ABN Amro has revealed an ongoing investigation by prosecutors now suspects “culpable money laundering” by the Dutch Bank
The comments, in the bank’s latest annual report, suggest the scope of the investigation is wider than originally thought. Following the report, the bank’s share price fell yesterday, finishing at 9.96 at close of play, 4.8% down day-on-day.
The report said: “The scope of the investigation includes suspicions of non-compliance with the Wwft (the Dutch Act on the Prevention of Money Laundering and Financing of Terrorism), such as having client files in good order, timely reporting of unusual transactions and discontinuing relationships with clients in due time and related suspicions of culpable money laundering.”
“The investigation is ongoing and ABN AMRO continues to fully cooperate.”
The investigation, launched in September 2019, was originally understood to be focused on alleged failures in transaction monitoring and reporting and failing to end relations with suspicious clients.

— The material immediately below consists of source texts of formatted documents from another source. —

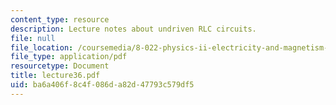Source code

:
 ```yaml
---
content_type: resource
description: Lecture notes about undriven RLC circuits.
file: null
file_location: /coursemedia/8-022-physics-ii-electricity-and-magnetism-fall-2006/ba6a406f8c4f086da82d47793c579df5_lecture36.pdf
file_type: application/pdf
resourcetype: Document
title: lecture36.pdf
uid: ba6a406f-8c4f-086d-a82d-47793c579df5
---
```

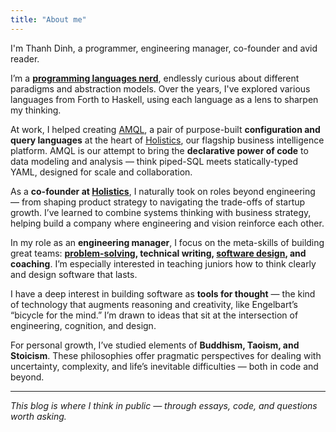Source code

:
 ```yaml
---
title: "About me"
---
```

I'm Thanh Dinh, a programmer, engineering manager, co-founder and avid reader.

I’m a **[programming languages nerd](tags/programming-language)**, endlessly curious about different paradigms and abstraction models. Over the years, I've explored various languages from Forth to Haskell, using each language as a lens to sharpen my thinking.

At work, I helped creating [AMQL](https://docs.holistics.io/as-code/amql/), a pair of purpose-built **configuration and query languages** at the heart of [Holistics](https://holistics.io), our flagship business intelligence platform. AMQL is our attempt to bring the **declarative power of code** to data modeling and analysis — think piped-SQL meets statically-typed YAML, designed for scale and collaboration.

As a **co-founder at [Holistics](https://holistics.io)**, I naturally took on roles beyond engineering — from shaping product strategy to navigating the trade-offs of startup growth. I’ve learned to combine systems thinking with business strategy, helping build a company where engineering and vision reinforce each other.

In my role as an **engineering manager**, I focus on the meta-skills of building great teams: **[problem-solving](/tags/problem-solving), technical writing, [software design](/tags/software-design), and coaching**. I’m especially interested in teaching juniors how to think clearly and design software that lasts.

I have a deep interest in building software as **tools for thought** — the kind of technology that augments reasoning and creativity, like Engelbart’s “bicycle for the mind.” I’m drawn to ideas that sit at the intersection of engineering, cognition, and design.

For personal growth, I’ve studied elements of **Buddhism, Taoism, and Stoicism**. These philosophies offer pragmatic perspectives for dealing with uncertainty, complexity, and life’s inevitable difficulties — both in code and beyond.

---

*This blog is where I think in public — through essays, code, and questions worth asking.*
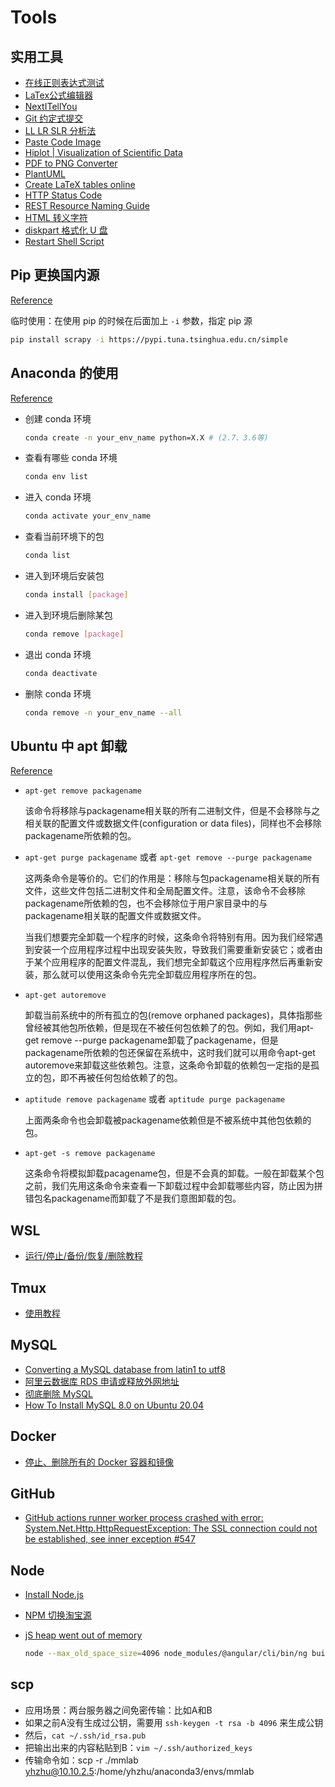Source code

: # Tools

## 实用工具

- [在线正则表达式测试](https://tool.oschina.net/regex/)
- [LaTex公式编辑器](https://www.latexlive.com/)
- [NextITellYou](https://next.itellyou.cn/)
- [Git 约定式提交](https://www.conventionalcommits.org/zh-hans/v1.0.0/)
- [LL LR SLR 分析法](http://jsmachines.sourceforge.net/machines/)
- [Paste Code Image](https://carbon.now.sh/)
- [Hiplot | Visualization of Scientific Data](https://hiplot.com.cn/)
- [PDF to PNG Converter](https://www.freepdfconvert.com/pdf-to-png)
- [PlantUML](https://plantuml.com/zh/)
- [Create LaTeX tables online](https://www.tablesgenerator.com/)
- [HTTP Status Code](https://www.iana.org/assignments/http-status-codes/http-status-codes.xhtml)
- [REST Resource Naming Guide](https://restfulapi.net/resource-naming/)
- [HTML 转义字符](http://114.xixik.com/character/)
- [diskpart 格式化 U 盘](https://jingyan.baidu.com/article/363872ec22e1336e4ba16f85.html)
- [Restart Shell Script](https://blog.csdn.net/u012081441/article/details/93877212)

## Pip 更换国内源

[Reference](https://blog.csdn.net/yuzaipiaofei/article/details/80891108)

临时使用：在使用 pip 的时候在后面加上 `-i` 参数，指定 pip 源

```sh
pip install scrapy -i https://pypi.tuna.tsinghua.edu.cn/simple
```

## Anaconda 的使用

[Reference](https://www.cnblogs.com/zhangxingcomeon/p/13801554.html)

- 创建 conda 环境

  ```sh
  conda create -n your_env_name python=X.X # (2.7、3.6等)
  ```

- 查看有哪些 conda 环境

  ```sh
  conda env list
  ```

- 进入 conda 环境

  ```sh
  conda activate your_env_name
  ```

- 查看当前环境下的包

  ```sh
  conda list
  ```

- 进入到环境后安装包

  ```sh
  conda install [package]
  ```

- 进入到环境后删除某包

  ```sh
  conda remove [package]
  ```

- 退出 conda 环境

  ```sh
  conda deactivate
  ```

- 删除 conda 环境

  ```sh
  conda remove -n your_env_name --all
  ```

## Ubuntu 中 apt 卸载

[Reference](https://blog.csdn.net/u012843189/article/details/81720854)

- `apt-get remove packagename`
  
  该命令将移除与packagename相关联的所有二进制文件，但是不会移除与之相关联的配置文件或数据文件(configuration or data files)，同样也不会移除packagename所依赖的包。

- `apt-get purge packagename` 或者 `apt-get remove --purge packagename`
  
  这两条命令是等价的。它们的作用是：移除与包packagename相关联的所有文件，这些文件包括二进制文件和全局配置文件。注意，该命令不会移除packagename所依赖的包，也不会移除位于用户家目录中的与packagename相关联的配置文件或数据文件。
  
  当我们想要完全卸载一个程序的时候，这条命令将特别有用。因为我们经常遇到安装一个应用程序过程中出现安装失败，导致我们需要重新安装它；或者由于某个应用程序的配置文件混乱，我们想完全卸载这个应用程序然后再重新安装，那么就可以使用这条命令先完全卸载应用程序所在的包。

- `apt-get autoremove`
  
  卸载当前系统中的所有孤立的包(remove orphaned packages)，具体指那些曾经被其他包所依赖，但是现在不被任何包依赖了的包。例如，我们用apt-get remove --purge packagename卸载了packagename，但是packagename所依赖的包还保留在系统中，这时我们就可以用命令apt-get autoremove来卸载这些依赖包。注意，这条命令卸载的依赖包一定指的是孤立的包，即不再被任何包给依赖了的包。

- `aptitude remove packagename` 或者 `aptitude purge packagename`
  
  上面两条命令也会卸载被packagename依赖但是不被系统中其他包依赖的包。

- `apt-get -s remove packagename`
  
  这条命令将模拟卸载pacagename包，但是不会真的卸载。一般在卸载某个包之前，我们先用这条命令来查看一下卸载过程中会卸载哪些内容，防止因为拼错包名packagename而卸载了不是我们意图卸载的包。

## WSL

- [运行/停止/备份/恢复/删除教程](https://huyangjia.com/computer-technology/905.html)

## Tmux

- [使用教程](https://blog.csdn.net/kikajack/article/details/84188157)

## MySQL

- [Converting a MySQL database from latin1 to utf8](https://techleader.pro/a/420-Converting-a-MySQL-database-from-latin1-to-utf8)
- [阿里云数据库 RDS 申请或释放外网地址](https://help.aliyun.com/document_detail/97736.htm)
- [彻底删除 MySQL](https://www.ywnz.com/linuxysjk/3141.html)
- [How To Install MySQL 8.0 on Ubuntu 20.04](https://computingforgeeks.com/how-to-install-mysql-8-on-ubuntu/)

## Docker

- [停止、删除所有的 Docker 容器和镜像](https://colobu.com/2018/05/15/Stop-and-remove-all-docker-containers-and-images/)

## GitHub

- [GitHub actions runner worker process crashed with error: System.Net.Http.HttpRequestException: The SSL connection could not be established, see inner exception #547](https://github.com/actions/runner/issues/547)

## Node

- [Install Node.js](https://computingforgeeks.com/install-node-js-14-on-ubuntu-debian-linux/)
- [NPM 切换淘宝源](https://www.jianshu.com/p/fa233e05b010)
- [jS heap went out of memory](https://stackoverflow.com/questions/57605441/error-this-is-probably-not-a-problem-with-npm-there-is-likely-additional-loggi)

  ```sh
  node --max_old_space_size=4096 node_modules/@angular/cli/bin/ng build --prod
  ```

## scp

- 应用场景：两台服务器之间免密传输：比如A和B
- 如果之前A没有生成过公钥，需要用 `ssh-keygen -t rsa -b 4096` 来生成公钥
- 然后，`cat ~/.ssh/id_rsa.pub`
- 把输出出来的内容粘贴到B：`vim ~/.ssh/authorized_keys`
- 传输命令如：scp -r ./mmlab yhzhu@10.10.2.5:/home/yhzhu/anaconda3/envs/mmlab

If, however ABN Amro is found to have been carrying out ‘culpable money laundering’ the risk of a large fine becomes greater. Culpable money laundering means a bank is aware of possible money laundering activity but did not act on it.

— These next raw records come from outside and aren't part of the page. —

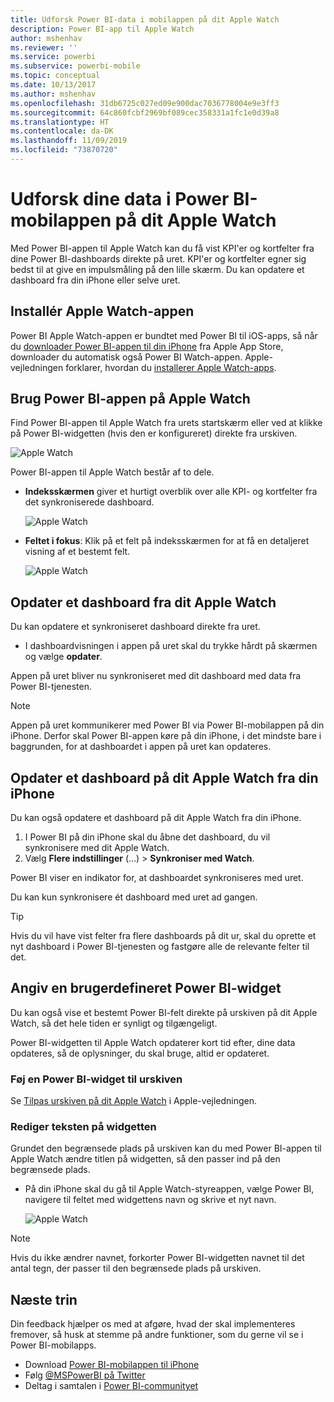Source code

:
 ```yaml
---
title: Udforsk Power BI-data i mobilappen på dit Apple Watch
description: Power BI-app til Apple Watch
author: mshenhav
ms.reviewer: ''
ms.service: powerbi
ms.subservice: powerbi-mobile
ms.topic: conceptual
ms.date: 10/13/2017
ms.author: mshenhav
ms.openlocfilehash: 31db6725c027ed09e900dac7036778004e9e3ff3
ms.sourcegitcommit: 64c860fcbf2969bf089cec358331a1fc1e0d39a8
ms.translationtype: HT
ms.contentlocale: da-DK
ms.lasthandoff: 11/09/2019
ms.locfileid: "73870720"
---
```

# <a name="explore-your-data-in-the-power-bi-mobile-app-on-your-apple-watch"></a>Udforsk dine data i Power BI-mobilappen på dit Apple Watch
Med Power BI-appen til Apple Watch kan du få vist KPI'er og kortfelter fra dine Power BI-dashboards direkte på uret. KPI'er og kortfelter egner sig bedst til at give en impulsmåling på den lille skærm. Du kan opdatere et dashboard fra din iPhone eller selve uret.

## <a name="install-the-apple-watch-app"></a>Installér Apple Watch-appen
Power BI Apple Watch-appen er bundtet med Power BI til iOS-apps, så når du [downloader Power BI-appen til din iPhone](https://go.microsoft.com/fwlink/?LinkId=522062 "Download iPhone-appen") fra Apple App Store, downloader du automatisk også Power BI Watch-appen. Apple-vejledningen forklarer, hvordan du [installerer Apple Watch-apps](https://support.apple.com/HT204784).

## <a name="use-the-power-bi-app-on-the-apple-watch"></a>Brug Power BI-appen på Apple Watch
Find Power BI-appen til Apple Watch fra urets startskærm eller ved at klikke på Power BI-widgetten (hvis den er konfigureret) direkte fra urskiven.

![Apple Watch](./media/mobile-apple-watch/pbi_aplwatch_complicatn240arrow.png)

Power BI-appen til Apple Watch består af to dele.

* **Indeksskærmen** giver et hurtigt overblik over alle KPI- og kortfelter fra det synkroniserede dashboard.
  
  ![Apple Watch](./media/mobile-apple-watch/pbi_aplwatch_indexscreen240.png)
* **Feltet i fokus**: Klik på et felt på indeksskærmen for at få en detaljeret visning af et bestemt felt.
  
  ![Apple Watch](./media/mobile-apple-watch/pbi_aplwatch_kpi.png)

## <a name="refresh-a-dashboard-from-your-apple-watch"></a>Opdater et dashboard fra dit Apple Watch
Du kan opdatere et synkroniseret dashboard direkte fra uret.

* I dashboardvisningen i appen på uret skal du trykke hårdt på skærmen og vælge **opdater**.

Appen på uret bliver nu synkroniseret med dit dashboard med data fra Power BI-tjenesten.

> [!NOTE]
> Appen på uret kommunikerer med Power BI via Power BI-mobilappen på din iPhone. Derfor skal Power BI-appen køre på din iPhone, i det mindste bare i baggrunden, for at dashboardet i appen på uret kan opdateres.
> 
> 

## <a name="refresh-a-dashboard-on-your-apple-watch-from-your-iphone"></a>Opdater et dashboard på dit Apple Watch fra din iPhone
Du kan også opdatere et dashboard på dit Apple Watch fra din iPhone.

1. I Power BI på din iPhone skal du åbne det dashboard, du vil synkronisere med dit Apple Watch. 
2. Vælg **Flere indstillinger** (...) > **Synkroniser med Watch**.

Power BI viser en indikator for, at dashboardet synkroniseres med uret.

Du kan kun synkronisere ét dashboard med uret ad gangen.

> [!TIP]
> Hvis du vil have vist felter fra flere dashboards på dit ur, skal du oprette et nyt dashboard i Power BI-tjenesten og fastgøre alle de relevante felter til det.
> 
> 

## <a name="set-a-custom-power-bi-widget"></a>Angiv en brugerdefineret Power BI-widget
Du kan også vise et bestemt Power BI-felt direkte på urskiven på dit Apple Watch, så det hele tiden er synligt og tilgængeligt.

Power BI-widgetten til Apple Watch opdaterer kort tid efter, dine data opdateres, så de oplysninger, du skal bruge, altid er opdateret.

### <a name="add-a-power-bi-widget-to-your-watch-face"></a>Føj en Power BI-widget til urskiven
Se [Tilpas urskiven på dit Apple Watch](https://support.apple.com/HT205536) i Apple-vejledningen.

### <a name="change-the-text-on-the-widget"></a>Rediger teksten på widgetten
Grundet den begrænsede plads på urskiven kan du med Power BI-appen til Apple Watch ændre titlen på widgetten, så den passer ind på den begrænsede plads.

* På din iPhone skal du gå til Apple Watch-styreappen, vælge Power BI, navigere til feltet med widgettens navn og skrive et nyt navn.
  
  ![Apple Watch](./media/mobile-apple-watch/pbi_aplwatch_oniphone.png)

> [!NOTE]
> Hvis du ikke ændrer navnet, forkorter Power BI-widgetten navnet til det antal tegn, der passer til den begrænsede plads på urskiven. 
> 
> 

## <a name="next-steps"></a>Næste trin
Din feedback hjælper os med at afgøre, hvad der skal implementeres fremover, så husk at stemme på andre funktioner, som du gerne vil se i Power BI-mobilapps. 

* Download [Power BI-mobilappen til iPhone](https://go.microsoft.com/fwlink/?LinkId=522062)
* Følg [@MSPowerBI på Twitter](https://twitter.com/MSPowerBI)
* Deltag i samtalen i [Power BI-communityet](https://community.powerbi.com/)

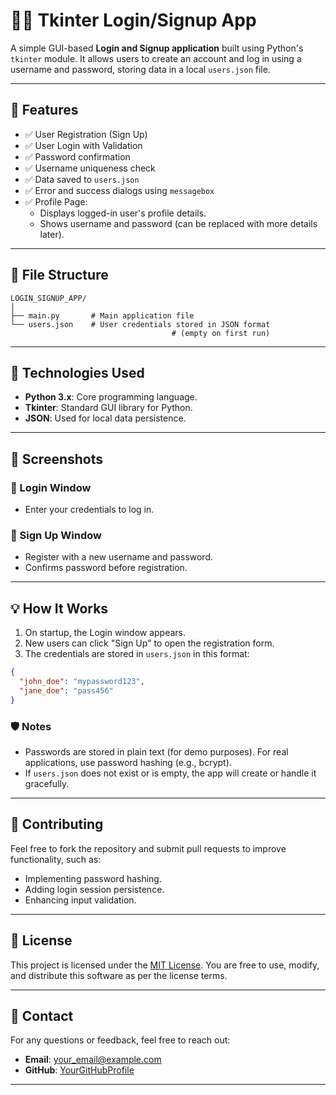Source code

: # 🧑‍💻 Tkinter Login/Signup App

A simple GUI-based **Login and Signup application** built using Python's `tkinter` module. It allows users to create an account and log in using a username and password, storing data in a local `users.json` file.

---

## 🚀 Features

- ✅ User Registration (Sign Up)
- ✅ User Login with Validation
- ✅ Password confirmation
- ✅ Username uniqueness check
- ✅ Data saved to `users.json`
- ✅ Error and success dialogs using `messagebox`
- ✅ Profile Page:
  - Displays logged-in user's profile details.
  - Shows username and password (can be replaced with more details later).

---

## 📁 File Structure

```
LOGIN_SIGNUP_APP/
│
├── main.py       # Main application file
└── users.json    # User credentials stored in JSON format
                                    # (empty on first run)
```

---

## 🧰 Technologies Used

- **Python 3.x**: Core programming language.
- **Tkinter**: Standard GUI library for Python.
- **JSON**: Used for local data persistence.

---

## 📸 Screenshots

### 🔐 Login Window

- Enter your credentials to log in.

### 📝 Sign Up Window

- Register with a new username and password.
- Confirms password before registration.

---

## 💡 How It Works

1. On startup, the Login window appears.
2. New users can click "Sign Up" to open the registration form.
3. The credentials are stored in `users.json` in this format:

```json
{
  "john_doe": "mypassword123",
  "jane_doe": "pass456"
}
```

### 🛡️ Notes

- Passwords are stored in plain text (for demo purposes). For real applications, use password hashing (e.g., bcrypt).
- If `users.json` does not exist or is empty, the app will create or handle it gracefully.

---

## 🤝 Contributing

Feel free to fork the repository and submit pull requests to improve functionality, such as:

- Implementing password hashing.
- Adding login session persistence.
- Enhancing input validation.

---

## 📜 License

This project is licensed under the [MIT License](LICENSE). You are free to use, modify, and distribute this software as per the license terms.

---

## 📧 Contact

For any questions or feedback, feel free to reach out:

- **Email**: your_email@example.com
- **GitHub**: [YourGitHubProfile](https://github.com/YourGitHubProfile)

---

ABN Amro admits “the potential financial impact of the outcome of the investigation” can be “significant” but says it cannot be estimated at this time.
The ABN Amro report also said the bank stepped up its Anti Money Laundering (AML) remediation programmes last year, increasing the number of full-time employees committed to AML activities from 2,000 to 3,800.
It said: “ABN AMRO has further increased its ongoing efforts to strengthen its AML remediation programmes in order to be compliant with anti-money laundering and anti-terrorist financing legislation. We have implemented multiple remediation programmes, including for remediating the Retail client portfolio.
“We are also investing further resources in strengthening the necessary processes, as well as in further improving systems required to assist efforts to combat financial crime.”